それはやがて、福島原発事故後に「安全」を連呼した日本政府を信じて避難せずに日本に留まった外国人、新たに来日した外国人たちから責任追及される原因となり、日本の混迷と衰退を加速することになるのが見え見えなんですが。人を人として大切にしない社会をつくりあげて来た人々の行く末としては、悲しいかな、自業自得です。

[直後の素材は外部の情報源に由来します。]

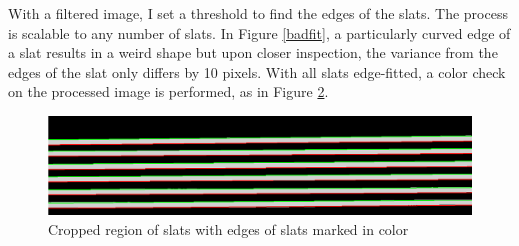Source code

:\documentclass[10pt]{scrartcl}
\begin{document}
With a filtered image, I set a threshold to find the edges of the slats. The process is scalable to any number of slats. In Figure \ref{badfit}, a particularly curved edge of a slat results in a weird shape but upon closer inspection, the variance from the edges of the slat only differs by 10 pixels. With all slats edge-fitted, a color check on the processed image is performed, as in Figure \ref{test}.

\begin{figure}[!ht]
{\caption{}
\label{edgefit}}
\end{figure}


\begin{figure}[!ht]
    \centering
    \includegraphics[width=\textwidth]{../plots_tables_images/lines}
    \caption{Cropped region of slats with edges of slats marked in color}
    \label{test}
\end{figure}


\end{document}
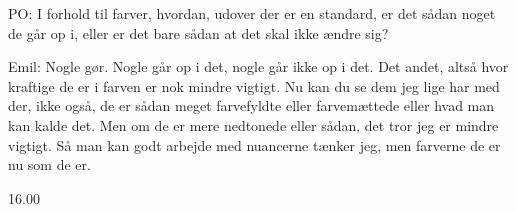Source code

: PO:
I forhold til farver, hvordan, udover der er en standard, er det sådan noget de går op i, eller er det bare sådan at det skal ikke ændre sig?

Emil:
Nogle gør.
Nogle går op i det, nogle går ikke op i det.
Det andet, altså hvor kraftige de er i farven er nok mindre vigtigt.
Nu kan du se dem jeg lige har med der, ikke også, de er sådan meget farvefyldte eller farvemættede eller hvad man kan kalde det.
Men om de er mere nedtonede eller sådan, det tror jeg er mindre vigtigt.  
Så man kan godt arbejde med nuancerne tænker jeg, men farverne de er nu som de er.

16.00








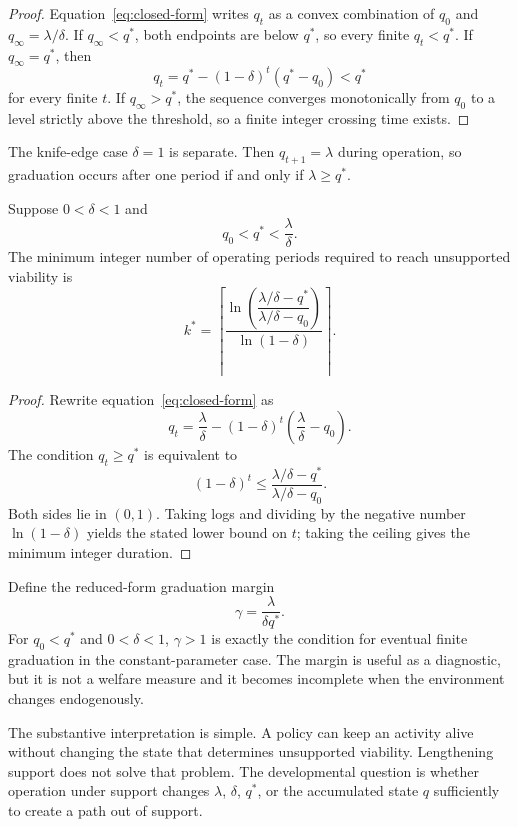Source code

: \begin{proof}
Equation~\eqref{eq:closed-form} writes $q_t$ as a convex combination of $q_0$ and $q_\infty=\lambda/\delta$. If $q_\infty<q^*$, both endpoints are below $q^*$, so every finite $q_t<q^*$. If $q_\infty=q^*$, then
\[
q_t=q^*-(1-\delta)^t(q^*-q_0)<q^*
\]
for every finite $t$. If $q_\infty>q^*$, the sequence converges monotonically from $q_0$ to a level strictly above the threshold, so a finite integer crossing time exists.
\end{proof}

The knife-edge case $\delta=1$ is separate. Then $q_{t+1}=\lambda$ during operation, so graduation occurs after one period if and only if $\lambda\ge q^*$.

\begin{corollary}
\label{cor:duration}
Suppose $0<\delta<1$ and
\[
q_0<q^*<\frac{\lambda}{\delta}.
\]
The minimum integer number of operating periods required to reach unsupported viability is
\begin{equation}
k^*
=
\left\lceil
\frac{
\ln\left(
\dfrac{\lambda/\delta-q^*}{\lambda/\delta-q_0}
\right)
}{
\ln(1-\delta)
}
\right\rceil.
\label{eq:min-duration}
\end{equation}
\end{corollary}

\begin{proof}
Rewrite equation~\eqref{eq:closed-form} as
\[
q_t
=
\frac{\lambda}{\delta}
-(1-\delta)^t
\left(
\frac{\lambda}{\delta}-q_0
\right).
\]
The condition $q_t\ge q^*$ is equivalent to
\[
(1-\delta)^t
\le
\frac{\lambda/\delta-q^*}{\lambda/\delta-q_0}.
\]
Both sides lie in $(0,1)$. Taking logs and dividing by the negative number $\ln(1-\delta)$ yields the stated lower bound on $t$; taking the ceiling gives the minimum integer duration.
\end{proof}

Define the reduced-form graduation margin
\begin{equation}
\gamma
=
\frac{\lambda}{\delta q^*}.
\label{eq:gamma}
\end{equation}
For $q_0<q^*$ and $0<\delta<1$, $\gamma>1$ is exactly the condition for eventual finite graduation in the constant-parameter case. The margin is useful as a diagnostic, but it is not a welfare measure and it becomes incomplete when the environment changes endogenously.

The substantive interpretation is simple. A policy can keep an activity alive without changing the state that determines unsupported viability. Lengthening support does not solve that problem. The developmental question is whether operation under support changes $\lambda$, $\delta$, $q^*$, or the accumulated state $q$ sufficiently to create a path out of support.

……うぎゃっ! わが身にぶつかるブーメラン つД`)・゚・。・゚゚・*:.
【参考】https://twitter.com/ukiuki2009/status/287045435330285569
でも、もしこの社会に延命や再生があるとすれば、それは、
(1)唱えられた「異」が広く受け入れられ、
しかも、
(2)放射能汚染の拡大が抑制・停止された、
という、2つの条件が揃った場合に限られるでしょう。
それに、放射能汚染の拡大防止に力を尽くすにしても、その後に存在するのが今よりマシな社会でないと、努力も虚しい。
そんなわけで、
高校無償化:朝鮮学校見送り 政治で左右、憤り 国に訴訟も(毎日新聞 2012年12月28日 東京夕刊)文部科学省が28日、朝鮮学校を高校無償化の対象にしない方針を決めたことを受け、朝鮮学校関係者や支援者からは「残念」「再考してほしい」と落胆の声が上がった。

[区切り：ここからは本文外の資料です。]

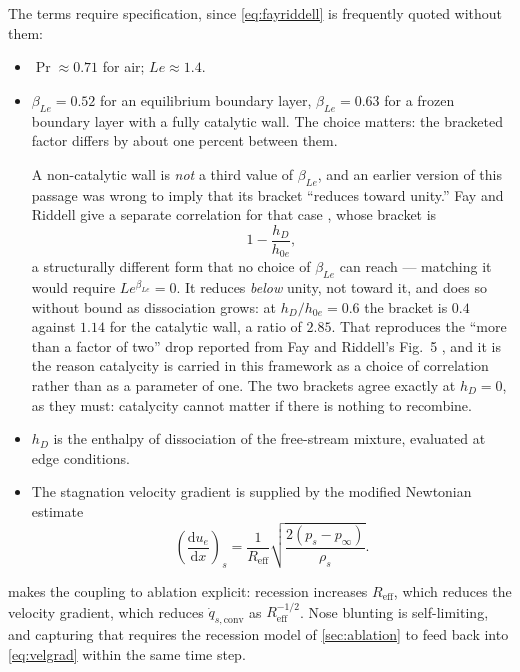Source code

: \documentclass[11pt,a4paper]{article}
\theoremstyle{definition}
\numberwithin{equation}{section}
\newcommand{\diff}{\mathrm{d}}
\begin{document}
The terms require specification, since \cref{eq:fayriddell} is frequently quoted without them:
\begin{itemize}
    \item $\Pr \approx 0.71$ for air; $Le \approx 1.4$.
    \item $\beta_{Le} = 0.52$ for an equilibrium boundary layer, $\beta_{Le} = 0.63$ for a frozen boundary layer with a fully catalytic wall. The choice matters: the bracketed factor differs by about one percent between them.

    A non-catalytic wall is \emph{not} a third value of $\beta_{Le}$, and an earlier version of this passage was wrong to imply that its bracket ``reduces toward unity.'' Fay and Riddell give a separate correlation for that case \cite[Eq.~(17.91)]{anderson2006}, whose bracket is
    \begin{equation}
    \label{eq:noncatalytic}
    1 - \frac{h_D}{h_{0e}},
    \end{equation}
    a structurally different form that no choice of $\beta_{Le}$ can reach --- matching it would require $Le^{\beta_{Le}} = 0$. It reduces \emph{below} unity, not toward it, and does so without bound as dissociation grows: at $h_D/h_{0e} = 0.6$ the bracket is $0.4$ against $1.14$ for the catalytic wall, a ratio of $2.85$. That reproduces the ``more than a factor of two'' drop reported from Fay and Riddell's Fig.~5 \cite[Fig.~17.5]{anderson2006}, and it is the reason catalycity is carried in this framework as a choice of correlation rather than as a parameter of one. The two brackets agree exactly at $h_D = 0$, as they must: catalycity cannot matter if there is nothing to recombine.
    \item $h_D$ is the enthalpy of dissociation of the free-stream mixture, evaluated at edge conditions.
    \item The stagnation velocity gradient is supplied by the modified Newtonian estimate
    \begin{equation}
    \label{eq:velgrad}
    \left(\frac{\diff u_e}{\diff x}\right)_{\!s} = \frac{1}{R_{\text{eff}}}\sqrt{\frac{2(p_s - p_\infty)}{\rho_s}} .
    \end{equation}
\end{itemize}
 makes the coupling to ablation explicit: recession increases $R_{\text{eff}}$, which reduces the velocity gradient, which reduces $\dot{q}_{s,\text{conv}}$ as $R_{\text{eff}}^{-1/2}$. Nose blunting is self-limiting, and capturing that requires the recession model of \cref{sec:ablation} to feed back into \cref{eq:velgrad} within the same time step.
\end{document}
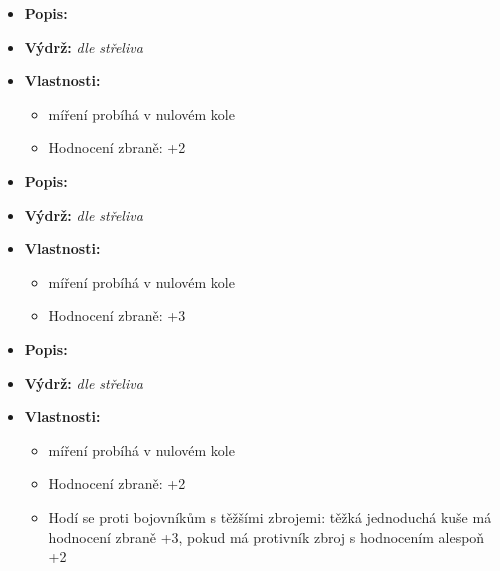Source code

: \documentclass[../main.tex]{subfiles}
\begin{document}
\begin{predmet}
\begin{itemize}
	\item \textbf{Popis:} 
	\item \textbf{Výdrž:} \emph{dle střeliva}
	\item \textbf{Vlastnosti:}
	\begin{itemize}
		\item míření probíhá v nulovém kole
		\item Hodnocení zbraně: +2 
	\end{itemize}
\end{itemize}
\end{predmet}

\begin{predmet}
\begin{itemize}
	\item \textbf{Popis:} 
	\item \textbf{Výdrž:} \emph{dle střeliva}
	\item \textbf{Vlastnosti:}
		\begin{itemize}
			\item míření probíhá v nulovém kole
			\item Hodnocení zbraně: +3
		\end{itemize}
\end{itemize}
\end{predmet}

\begin{predmet}
\begin{itemize}
	\item \textbf{Popis:} 
	\item \textbf{Výdrž:} \emph{dle střeliva}
	\item \textbf{Vlastnosti:}
		\begin{itemize}
			\item míření probíhá v nulovém kole
			\item Hodnocení zbraně: +2
			\item Hodí se proti bojovníkům s těžšími zbrojemi: těžká jednoduchá kuše má hodnocení zbraně +3, pokud má protivník zbroj s hodnocením alespoň +2
		\end{itemize}
\end{itemize}
\end{predmet}
\end{document}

全国朝鮮高級学校校長会会長で、東京朝鮮中高級学校(東京都北区)の慎吉雄校長は「日本と朝鮮の懸け橋になろうという生徒たちの心が踏みにじられた。経済的支援が大きく後退してしまった。再考してほしい」と求めた。
無償化適用の結論が出なかった民主党政権の3年間を「高校無償化の流れの中で、朝鮮学校が日本の社会に貢献できるようにと考えてきた」と振り返る。今回の方針で、拉致問題に進展がないことが無償化見送りの理由に挙げられた点については「両国間のことで、僕らは何の関係もない。政治問題の駒として利用されるのは納得できない」と憤った。今後は、国を相手に訴訟を起こすことも含めて検討し、年明けにも結論を出すという。

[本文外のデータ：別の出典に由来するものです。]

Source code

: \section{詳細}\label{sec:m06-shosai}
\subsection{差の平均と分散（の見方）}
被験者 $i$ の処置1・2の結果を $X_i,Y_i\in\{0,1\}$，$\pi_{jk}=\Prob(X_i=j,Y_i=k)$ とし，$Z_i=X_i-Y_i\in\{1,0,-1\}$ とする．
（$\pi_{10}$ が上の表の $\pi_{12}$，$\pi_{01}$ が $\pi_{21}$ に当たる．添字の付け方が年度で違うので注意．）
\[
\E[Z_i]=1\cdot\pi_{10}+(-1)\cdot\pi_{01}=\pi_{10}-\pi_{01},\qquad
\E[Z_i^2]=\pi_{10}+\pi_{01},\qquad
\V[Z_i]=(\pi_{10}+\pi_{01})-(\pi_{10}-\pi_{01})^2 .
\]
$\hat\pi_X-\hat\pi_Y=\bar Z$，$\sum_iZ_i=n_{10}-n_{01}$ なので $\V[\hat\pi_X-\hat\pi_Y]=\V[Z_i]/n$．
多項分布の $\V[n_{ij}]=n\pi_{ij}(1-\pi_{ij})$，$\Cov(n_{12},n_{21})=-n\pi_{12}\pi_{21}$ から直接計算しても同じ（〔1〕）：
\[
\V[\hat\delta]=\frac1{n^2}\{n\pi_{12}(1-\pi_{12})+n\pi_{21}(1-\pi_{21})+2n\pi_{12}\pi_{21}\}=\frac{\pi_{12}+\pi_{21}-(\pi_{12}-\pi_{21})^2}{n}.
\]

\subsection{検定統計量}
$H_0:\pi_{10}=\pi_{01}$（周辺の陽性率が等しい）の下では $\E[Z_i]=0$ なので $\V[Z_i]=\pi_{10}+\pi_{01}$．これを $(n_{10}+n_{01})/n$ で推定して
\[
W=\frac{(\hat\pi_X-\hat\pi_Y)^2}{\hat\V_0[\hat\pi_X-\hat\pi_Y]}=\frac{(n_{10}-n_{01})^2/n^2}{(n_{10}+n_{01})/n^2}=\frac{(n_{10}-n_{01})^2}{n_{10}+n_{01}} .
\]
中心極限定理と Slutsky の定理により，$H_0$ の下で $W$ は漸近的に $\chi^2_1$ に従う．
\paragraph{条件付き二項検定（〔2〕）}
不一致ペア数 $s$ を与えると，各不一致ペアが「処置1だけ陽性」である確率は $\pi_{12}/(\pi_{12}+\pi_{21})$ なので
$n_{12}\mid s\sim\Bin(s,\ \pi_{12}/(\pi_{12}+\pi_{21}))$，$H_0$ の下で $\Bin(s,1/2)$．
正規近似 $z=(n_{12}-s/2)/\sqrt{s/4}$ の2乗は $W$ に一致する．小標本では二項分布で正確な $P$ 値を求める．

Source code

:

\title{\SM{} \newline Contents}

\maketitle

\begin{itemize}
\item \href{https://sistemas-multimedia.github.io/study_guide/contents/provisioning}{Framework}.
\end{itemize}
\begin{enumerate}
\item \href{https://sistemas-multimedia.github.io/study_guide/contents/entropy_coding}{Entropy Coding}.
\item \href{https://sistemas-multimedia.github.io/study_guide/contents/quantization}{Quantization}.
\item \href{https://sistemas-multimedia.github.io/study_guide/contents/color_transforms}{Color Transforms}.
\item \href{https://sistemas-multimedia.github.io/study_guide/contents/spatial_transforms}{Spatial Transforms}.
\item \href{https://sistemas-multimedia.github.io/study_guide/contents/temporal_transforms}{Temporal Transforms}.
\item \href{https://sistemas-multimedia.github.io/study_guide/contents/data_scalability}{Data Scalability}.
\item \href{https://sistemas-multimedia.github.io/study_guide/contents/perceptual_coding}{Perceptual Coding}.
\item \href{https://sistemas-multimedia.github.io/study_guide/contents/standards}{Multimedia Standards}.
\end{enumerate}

神奈川県高等学校教職員組合の副委員長で「神奈川 朝鮮学園を支援する会」の佐々木克己事務局長は「無償化は理念的には生徒個人への支援。拉致問題とどう結びつくのか。無償化の基準を踏み越えた判断ではないか」と批判。「支援する会」は朝鮮学校を他の外国人学校と区別すべきではないと主張しており「今後も無償化適用に向けて働きかけを続けたい」と話した。【苅田伸宏】
こうした異議申立は支援していかねばなあと思う、正月の夜でありました。長丁場になりそうで、orz ですが。